**Dataset entries:**
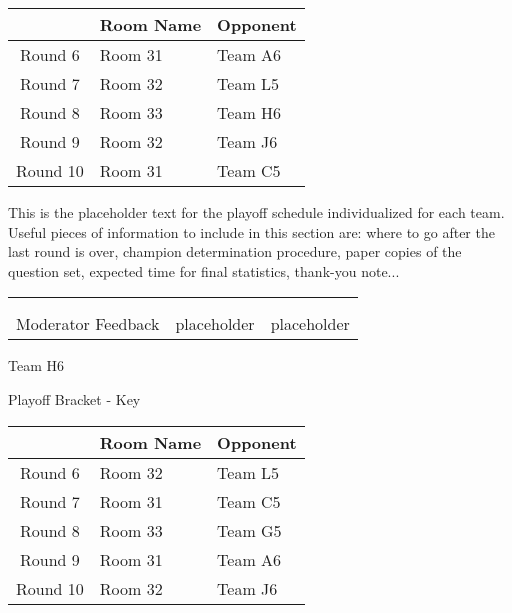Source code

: \documentclass{article}%
\begin{document}
\vspace*{4pt}%
%
\begin{tabularx}{\textwidth}{|c|Y|Y|}%
\hline%
&Room Name&Opponent\\%
\hline%
Round 6&Room 31&Team A6\\%
Round 7&Room 32&Team L5\\%
Round 8&Room 33&Team H6\\%
Round 9&Room 32&Team J6\\%
Round 10&Room 31&Team C5\\%
\hline%
\end{tabularx}%
\vspace*{30pt}%
\linebreak%
This is the placeholder text for the playoff schedule individualized for each team. Useful pieces of information to include in this section are: where to go after the last round is over, champion determination procedure, paper copies of the question set, expected time for final statistics, thank{-}you note...%
\vspace*{30pt}%
\newline%
%
\begin{tabularx}{\textwidth}{YYY}%
  &  &  \\%
\\%
Moderator Feedback&placeholder&placeholder\\%
\end{tabularx}%
\newpage%
\begin{center}%
\begin{Huge}%
Team H6%
\end{Huge}%
\vspace*{12pt}%
\linebreak%
\begin{Large}%
Playoff Bracket {-} Key%
\end{Large}%
\end{center}%
\vspace*{4pt}%
%
\begin{tabularx}{\textwidth}{|c|Y|Y|}%
\hline%
&Room Name&Opponent\\%
\hline%
Round 6&Room 32&Team L5\\%
Round 7&Room 31&Team C5\\%
Round 8&Room 33&Team G5\\%
Round 9&Room 31&Team A6\\%
Round 10&Room 32&Team J6\\%
\hline%
\end{tabularx}%
\end{document}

**Assignment:** Hand back the data above exactly, with no images.

**Written response:**
Source code

: \documentclass{article}%
\begin{document}
\vspace*{4pt}%
%
\begin{tabularx}{\textwidth}{|c|Y|Y|}%
\hline%
&Room Name&Opponent\\%
\hline%
Round 6&Room 31&Team A6\\%
Round 7&Room 32&Team L5\\%
Round 8&Room 33&Team H6\\%
Round 9&Room 32&Team J6\\%
Round 10&Room 31&Team C5\\%
\hline%
\end{tabularx}%
\vspace*{30pt}%
\linebreak%
This is the placeholder text for the playoff schedule individualized for each team. Useful pieces of information to include in this section are: where to go after the last round is over, champion determination procedure, paper copies of the question set, expected time for final statistics, thank{-}you note...%
\vspace*{30pt}%
\newline%
%
\begin{tabularx}{\textwidth}{YYY}%
  &  &  \\%
\\%
Moderator Feedback&placeholder&placeholder\\%
\end{tabularx}%
\newpage%
\begin{center}%
\begin{Huge}%
Team H6%
\end{Huge}%
\vspace*{12pt}%
\linebreak%
\begin{Large}%
Playoff Bracket {-} Key%
\end{Large}%
\end{center}%
\vspace*{4pt}%
%
\begin{tabularx}{\textwidth}{|c|Y|Y|}%
\hline%
&Room Name&Opponent\\%
\hline%
Round 6&Room 32&Team L5\\%
Round 7&Room 31&Team C5\\%
Round 8&Room 33&Team G5\\%
Round 9&Room 31&Team A6\\%
Round 10&Room 32&Team J6\\%
\hline%
\end{tabularx}%
\end{document}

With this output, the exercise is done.